Technology will continue to improve accuracy between identified behavior and associating behavior with an identity, but the two are not the same. In a number of areas and functions in our industry, identity need not even be present to accomplish goals. Of course, they can be synonymous, but this goes to the heart of emphasizing e.g., data minimization over other FIPs goals. We need to do a better job of rethinking the assumption that identifiers equate to an identity. 

2) Bring more individuals into the conversation

We need more voices in our debates, and more business voices in policymaking discussions. The examples I’ve shared above create real roadblocks for companies to balance both doing right by the consumer and staying in business.
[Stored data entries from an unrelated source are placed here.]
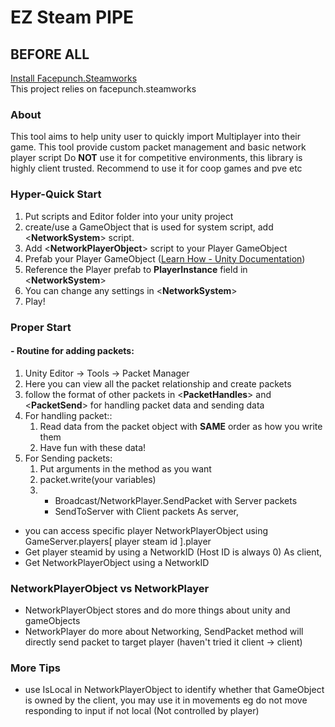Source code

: # EZ Steam PIPE
## BEFORE ALL
[Install Facepunch.Steamworks](https://github.com/Facepunch/Facepunch.Steamworks.git) <br>
This project relies on facepunch.steamworks
### About
This tool aims to help unity user to quickly import Multiplayer into their game. This tool provide custom packet management and basic network player script
Do **NOT** use it for competitive environments, this library is highly client trusted. Recommend to use it for coop games and pve etc
### Hyper-Quick Start
1. Put scripts and Editor folder into your unity project
2. create/use a GameObject that is used for system script, add <**NetworkSystem**> script.
3. Add <**NetworkPlayerObject**> script to your Player GameObject
4. Prefab your Player GameObject ([Learn How - Unity Documentation](https://docs.unity3d.com/6000.2/Documentation/Manual/Prefabs.html))
5. Reference the Player prefab to **PlayerInstance** field in <**NetworkSystem**>
6. You can change any settings in <**NetworkSystem**>
7. Play!
### Proper Start
#### - Routine for adding packets:
1. Unity Editor -> Tools -> Packet Manager
2. Here you can view all the packet relationship and create packets
3. follow the format of other packets in <**PacketHandles**> and <**PacketSend**> for handling packet data and sending data
4. For handling packet::
    1. Read data from the packet object with **SAME** order as how you write them
    2. Have fun with these data!
5. For Sending packets:
    1. Put arguments in the method as you want
    2. packet.write(your variables)
    3. - Broadcast/NetworkPlayer.SendPacket with Server packets
       - SendToServer with Client packets
As server, 
- you can access specific player NetworkPlayerObject using GameServer.players[ player steam id ].player
- Get player steamid by using a NetworkID (Host ID is always 0)
As client,
- Get NetworkPlayerObject using a NetworkID
### NetworkPlayerObject vs NetworkPlayer
- NetworkPlayerObject stores and do more things about unity and gameObjects
- NetworkPlayer do more about Networking, SendPacket method will directly send packet to target player (haven't tried it client -> client)
### More Tips
- use IsLocal in NetworkPlayerObject to identify whether that GameObject is owned by the client, you may use it in movements eg do not move responding to input if not local (Not controlled by player)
Those designing the tech also need to advocate and educate in layman’s terms on how they’re changing best practices and behaviors. Roundtable discussions, including cross-sections of our organizations, would go a long way in advancing our collective knowledge, expanding viewpoints, and creating more robust and applicable solutions. 

I further challenge businesses to open up the data privacy conversation within your organization. The solution is multidisciplinary, meaning representatives from engineering, technology, product, marketing, and legal need a seat at the table. Without this multidimensional view, we’re missing out on the full picture, potential, and practice of privacy by design.

The start of a new year affords us an opportunity to reflect, recharge, and reset our priorities. I look forward to the robust data privacy conversations ahead and the learning that inevitably comes out. It’s time for us to pick up the story where we left off, revise where we can, and focus on writing a new chapter in data privacy.